Moneyball is a 2011 American sports drama film directed by Bennett Miller. The film features Brad Pitt in the lead role, who also co-produced it, with Jonah Hill, Philip Seymour Hoffman, and Chris Pratt playing supporting roles. Based on the 2003 nonfiction book of the same name by Michael Lewis, the film focuses on the 2002 season of the Oakland Athletics baseball team. The team's general manager Billy Beane (Pitt), and assistant general manager Peter Brand (Hill), decide to build the team by opting for a sabermetric approach to selecting players. The screenplay was written by Aaron Sorkin and Steven Zaillian, while Stan Chervin wrote the story.

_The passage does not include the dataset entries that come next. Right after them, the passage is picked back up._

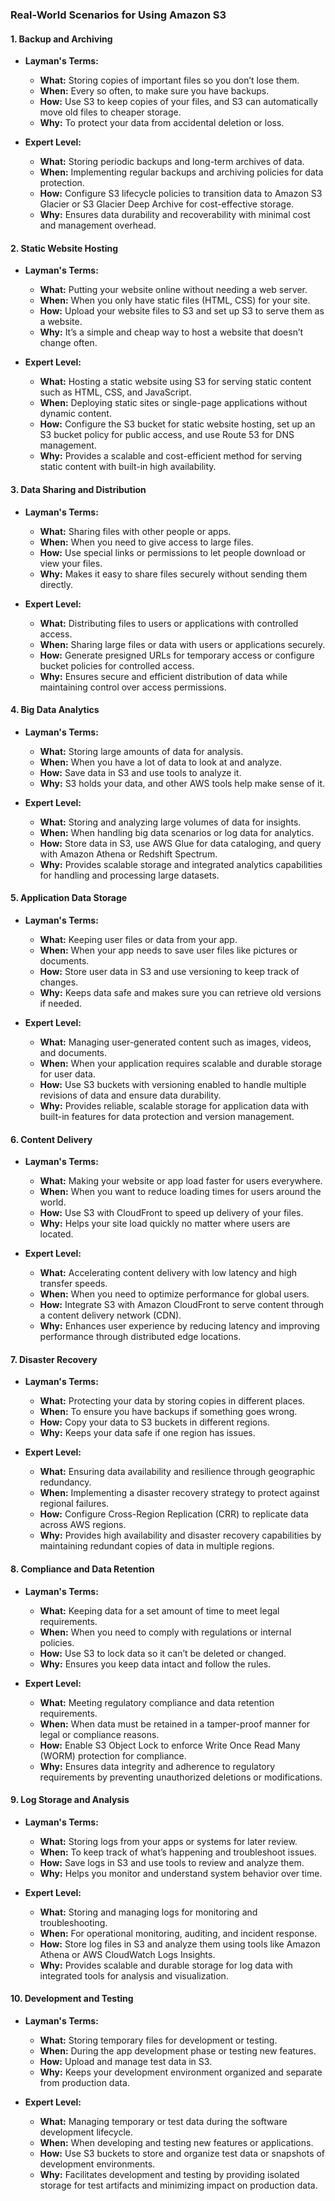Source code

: ### **Real-World Scenarios for Using Amazon S3**

#### **1. Backup and Archiving**

- **Layman's Terms:** 
  - **What:** Storing copies of important files so you don’t lose them.
  - **When:** Every so often, to make sure you have backups.
  - **How:** Use S3 to keep copies of your files, and S3 can automatically move old files to cheaper storage.
  - **Why:** To protect your data from accidental deletion or loss.

- **Expert Level:**
  - **What:** Storing periodic backups and long-term archives of data.
  - **When:** Implementing regular backups and archiving policies for data protection.
  - **How:** Configure S3 lifecycle policies to transition data to Amazon S3 Glacier or S3 Glacier Deep Archive for cost-effective storage.
  - **Why:** Ensures data durability and recoverability with minimal cost and management overhead.

#### **2. Static Website Hosting**

- **Layman's Terms:** 
  - **What:** Putting your website online without needing a web server.
  - **When:** When you only have static files (HTML, CSS) for your site.
  - **How:** Upload your website files to S3 and set up S3 to serve them as a website.
  - **Why:** It’s a simple and cheap way to host a website that doesn’t change often.

- **Expert Level:**
  - **What:** Hosting a static website using S3 for serving static content such as HTML, CSS, and JavaScript.
  - **When:** Deploying static sites or single-page applications without dynamic content.
  - **How:** Configure the S3 bucket for static website hosting, set up an S3 bucket policy for public access, and use Route 53 for DNS management.
  - **Why:** Provides a scalable and cost-efficient method for serving static content with built-in high availability.

#### **3. Data Sharing and Distribution**

- **Layman's Terms:** 
  - **What:** Sharing files with other people or apps.
  - **When:** When you need to give access to large files.
  - **How:** Use special links or permissions to let people download or view your files.
  - **Why:** Makes it easy to share files securely without sending them directly.

- **Expert Level:**
  - **What:** Distributing files to users or applications with controlled access.
  - **When:** Sharing large files or data with users or applications securely.
  - **How:** Generate presigned URLs for temporary access or configure bucket policies for controlled access.
  - **Why:** Ensures secure and efficient distribution of data while maintaining control over access permissions.

#### **4. Big Data Analytics**

- **Layman's Terms:** 
  - **What:** Storing large amounts of data for analysis.
  - **When:** When you have a lot of data to look at and analyze.
  - **How:** Save data in S3 and use tools to analyze it.
  - **Why:** S3 holds your data, and other AWS tools help make sense of it.

- **Expert Level:**
  - **What:** Storing and analyzing large volumes of data for insights.
  - **When:** When handling big data scenarios or log data for analytics.
  - **How:** Store data in S3, use AWS Glue for data cataloging, and query with Amazon Athena or Redshift Spectrum.
  - **Why:** Provides scalable storage and integrated analytics capabilities for handling and processing large datasets.

#### **5. Application Data Storage**

- **Layman's Terms:** 
  - **What:** Keeping user files or data from your app.
  - **When:** When your app needs to save user files like pictures or documents.
  - **How:** Store user data in S3 and use versioning to keep track of changes.
  - **Why:** Keeps data safe and makes sure you can retrieve old versions if needed.

- **Expert Level:**
  - **What:** Managing user-generated content such as images, videos, and documents.
  - **When:** When your application requires scalable and durable storage for user data.
  - **How:** Use S3 buckets with versioning enabled to handle multiple revisions of data and ensure data durability.
  - **Why:** Provides reliable, scalable storage for application data with built-in features for data protection and version management.

#### **6. Content Delivery**

- **Layman's Terms:** 
  - **What:** Making your website or app load faster for users everywhere.
  - **When:** When you want to reduce loading times for users around the world.
  - **How:** Use S3 with CloudFront to speed up delivery of your files.
  - **Why:** Helps your site load quickly no matter where users are located.

- **Expert Level:**
  - **What:** Accelerating content delivery with low latency and high transfer speeds.
  - **When:** When you need to optimize performance for global users.
  - **How:** Integrate S3 with Amazon CloudFront to serve content through a content delivery network (CDN).
  - **Why:** Enhances user experience by reducing latency and improving performance through distributed edge locations.

#### **7. Disaster Recovery**

- **Layman's Terms:** 
  - **What:** Protecting your data by storing copies in different places.
  - **When:** To ensure you have backups if something goes wrong.
  - **How:** Copy your data to S3 buckets in different regions.
  - **Why:** Keeps your data safe if one region has issues.

- **Expert Level:**
  - **What:** Ensuring data availability and resilience through geographic redundancy.
  - **When:** Implementing a disaster recovery strategy to protect against regional failures.
  - **How:** Configure Cross-Region Replication (CRR) to replicate data across AWS regions.
  - **Why:** Provides high availability and disaster recovery capabilities by maintaining redundant copies of data in multiple regions.

#### **8. Compliance and Data Retention**

- **Layman's Terms:** 
  - **What:** Keeping data for a set amount of time to meet legal requirements.
  - **When:** When you need to comply with regulations or internal policies.
  - **How:** Use S3 to lock data so it can’t be deleted or changed.
  - **Why:** Ensures you keep data intact and follow the rules.

- **Expert Level:**
  - **What:** Meeting regulatory compliance and data retention requirements.
  - **When:** When data must be retained in a tamper-proof manner for legal or compliance reasons.
  - **How:** Enable S3 Object Lock to enforce Write Once Read Many (WORM) protection for compliance.
  - **Why:** Ensures data integrity and adherence to regulatory requirements by preventing unauthorized deletions or modifications.

#### **9. Log Storage and Analysis**

- **Layman's Terms:** 
  - **What:** Storing logs from your apps or systems for later review.
  - **When:** To keep track of what’s happening and troubleshoot issues.
  - **How:** Save logs in S3 and use tools to review and analyze them.
  - **Why:** Helps you monitor and understand system behavior over time.

- **Expert Level:**
  - **What:** Storing and managing logs for monitoring and troubleshooting.
  - **When:** For operational monitoring, auditing, and incident response.
  - **How:** Store log files in S3 and analyze them using tools like Amazon Athena or AWS CloudWatch Logs Insights.
  - **Why:** Provides scalable and durable storage for log data with integrated tools for analysis and visualization.

#### **10. Development and Testing**

- **Layman's Terms:** 
  - **What:** Storing temporary files for development or testing.
  - **When:** During the app development phase or testing new features.
  - **How:** Upload and manage test data in S3.
  - **Why:** Keeps your development environment organized and separate from production data.

- **Expert Level:**
  - **What:** Managing temporary or test data during the software development lifecycle.
  - **When:** When developing and testing new features or applications.
  - **How:** Use S3 buckets to store and organize test data or snapshots of development environments.
  - **Why:** Facilitates development and testing by providing isolated storage for test artifacts and minimizing impact on production data.
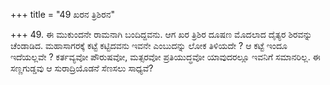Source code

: +++
title = "49 ಖರನ ತ್ರಿಶಿರನ"

+++
49. ಈ ಮುಕುಂದನೇ ರಾಮನಾಗಿ ಬಂದಿದ್ದವನು. ಆಗ ಖರ ತ್ರಿಶಿರ ದೂಷಣ ಮೊದಲಾದ ದೈತ್ಯರ ಶಿರವನ್ನು ಚೆಂಡಾಡಿದ. ಮಹಾಸಾಗರಕ್ಕೆ ಕಟ್ಟೆ ಕಟ್ಟಿದವನು ಇವನೇ ಎಂಬುದನ್ನು ಲೋಕ ತಿಳಿಯದೇ ? ಆ ಕಟ್ಟೆ ಇಂದೂ ಇದೆಯಲ್ಲವೇ ? ಕರ್ತವ್ಯವೋ ಪೌರುಷವೋ, ಮತ್ಸರವೋ ಪ್ರತಿಯುದ್ಧವೋ ಯಾವುದರಲ್ಲೂ ಇವನಿಗೆ ಸಮಾನರಿಲ್ಲ. ಈ ಸಣ್ಣಗುಡ್ಡವು ಆ ಸುರಾದ್ರಿಯೊಡನೆ ಸೆಣಸಲು ಸಾಧ್ಯವೆ?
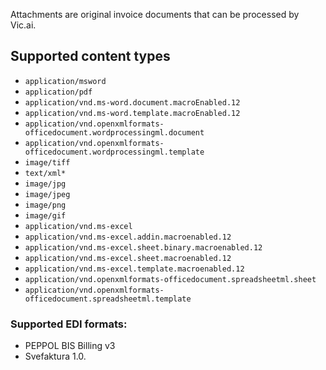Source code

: Attachments are original invoice documents that can be processed by Vic.ai.

## Supported content types

- `application/msword`
- `application/pdf`
- `application/vnd.ms-word.document.macroEnabled.12`
- `application/vnd.ms-word.template.macroEnabled.12`
- `application/vnd.openxmlformats-officedocument.wordprocessingml.document`
- `application/vnd.openxmlformats-officedocument.wordprocessingml.template`
- `image/tiff`
- `text/xml*`
- `image/jpg`
- `image/jpeg`
- `image/png`
- `image/gif`
- `application/vnd.ms-excel`
- `application/vnd.ms-excel.addin.macroenabled.12`
- `application/vnd.ms-excel.sheet.binary.macroenabled.12`
- `application/vnd.ms-excel.sheet.macroenabled.12`
- `application/vnd.ms-excel.template.macroenabled.12`
- `application/vnd.openxmlformats-officedocument.spreadsheetml.sheet`
- `application/vnd.openxmlformats-officedocument.spreadsheetml.template`

### Supported EDI formats:

- PEPPOL BIS Billing v3
- Svefaktura 1.0.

Made on a budget of $50 million, Moneyball premiered at the 2011 Toronto International Film Festival on September 9, 2011, and had its theatrical release two weeks later on September 23, 2011. The film was successful at the box office, earning over $110 million. Rotten Tomatoes, a review aggregator, surveyed 254 reviews and judged 94% to be positive. The film was nominated for 73 awards, winning 19; its screenplay and the performances of Pitt and Hill received the most attention from award groups.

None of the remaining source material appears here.